▶ **Problem**: Exact copy, no pictures: restate each entry below word for word.

Supplied information below:

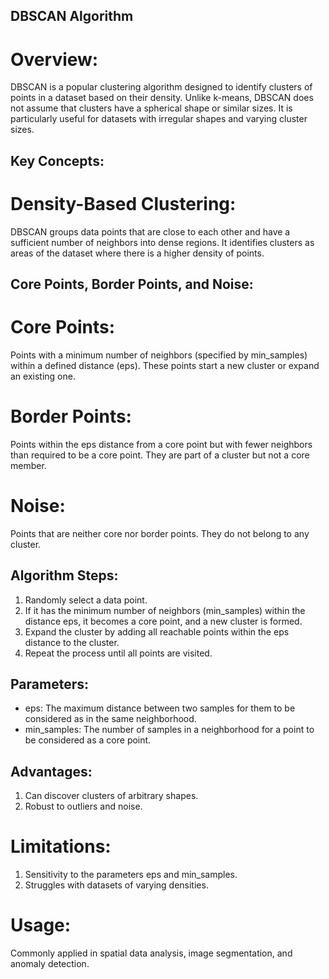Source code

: ## DBSCAN Algorithm
# Overview:
DBSCAN is a popular clustering algorithm designed to identify clusters of points in a dataset based on their density. Unlike k-means, DBSCAN does not assume that clusters have a spherical shape or similar sizes. It is particularly useful for datasets with irregular shapes and varying cluster sizes.

## Key Concepts:

# Density-Based Clustering:
DBSCAN groups data points that are close to each other and have a sufficient number of neighbors into dense regions.
It identifies clusters as areas of the dataset where there is a higher density of points.

## Core Points, Border Points, and Noise:

# Core Points: 
Points with a minimum number of neighbors (specified by min_samples) within a defined distance (eps). These points start a new cluster or expand an existing one.
# Border Points: 
Points within the eps distance from a core point but with fewer neighbors than required to be a core point. They are part of a cluster but not a core member.
# Noise: 
Points that are neither core nor border points. They do not belong to any cluster.


## Algorithm Steps:
1. Randomly select a data point.
2. If it has the minimum number of neighbors (min_samples) within the distance eps, it becomes a core point, and a new cluster is formed.
3. Expand the cluster by adding all reachable points within the eps distance to the cluster.
4. Repeat the process until all points are visited.

## Parameters:
* eps: The maximum distance between two samples for them to be considered as in the same neighborhood.
* min_samples: The number of samples in a neighborhood for a point to be considered as a core point.

## Advantages:
1. Can discover clusters of arbitrary shapes.
2. Robust to outliers and noise.

# Limitations:
1. Sensitivity to the parameters eps and min_samples.
2. Struggles with datasets of varying densities.

# Usage:
Commonly applied in spatial data analysis, image segmentation, and anomaly detection.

End of Supplied information.

▶ **The answer**:
Source code

: ## DBSCAN Algorithm
# Overview:
DBSCAN is a popular clustering algorithm designed to identify clusters of points in a dataset based on their density. Unlike k-means, DBSCAN does not assume that clusters have a spherical shape or similar sizes. It is particularly useful for datasets with irregular shapes and varying cluster sizes.

## Key Concepts:

# Density-Based Clustering:
DBSCAN groups data points that are close to each other and have a sufficient number of neighbors into dense regions.
It identifies clusters as areas of the dataset where there is a higher density of points.

## Core Points, Border Points, and Noise:

# Core Points: 
Points with a minimum number of neighbors (specified by min_samples) within a defined distance (eps). These points start a new cluster or expand an existing one.
# Border Points: 
Points within the eps distance from a core point but with fewer neighbors than required to be a core point. They are part of a cluster but not a core member.
# Noise: 
Points that are neither core nor border points. They do not belong to any cluster.


## Algorithm Steps:
1. Randomly select a data point.
2. If it has the minimum number of neighbors (min_samples) within the distance eps, it becomes a core point, and a new cluster is formed.
3. Expand the cluster by adding all reachable points within the eps distance to the cluster.
4. Repeat the process until all points are visited.

## Parameters:
* eps: The maximum distance between two samples for them to be considered as in the same neighborhood.
* min_samples: The number of samples in a neighborhood for a point to be considered as a core point.

## Advantages:
1. Can discover clusters of arbitrary shapes.
2. Robust to outliers and noise.

# Limitations:
1. Sensitivity to the parameters eps and min_samples.
2. Struggles with datasets of varying densities.

# Usage:
Commonly applied in spatial data analysis, image segmentation, and anomaly detection.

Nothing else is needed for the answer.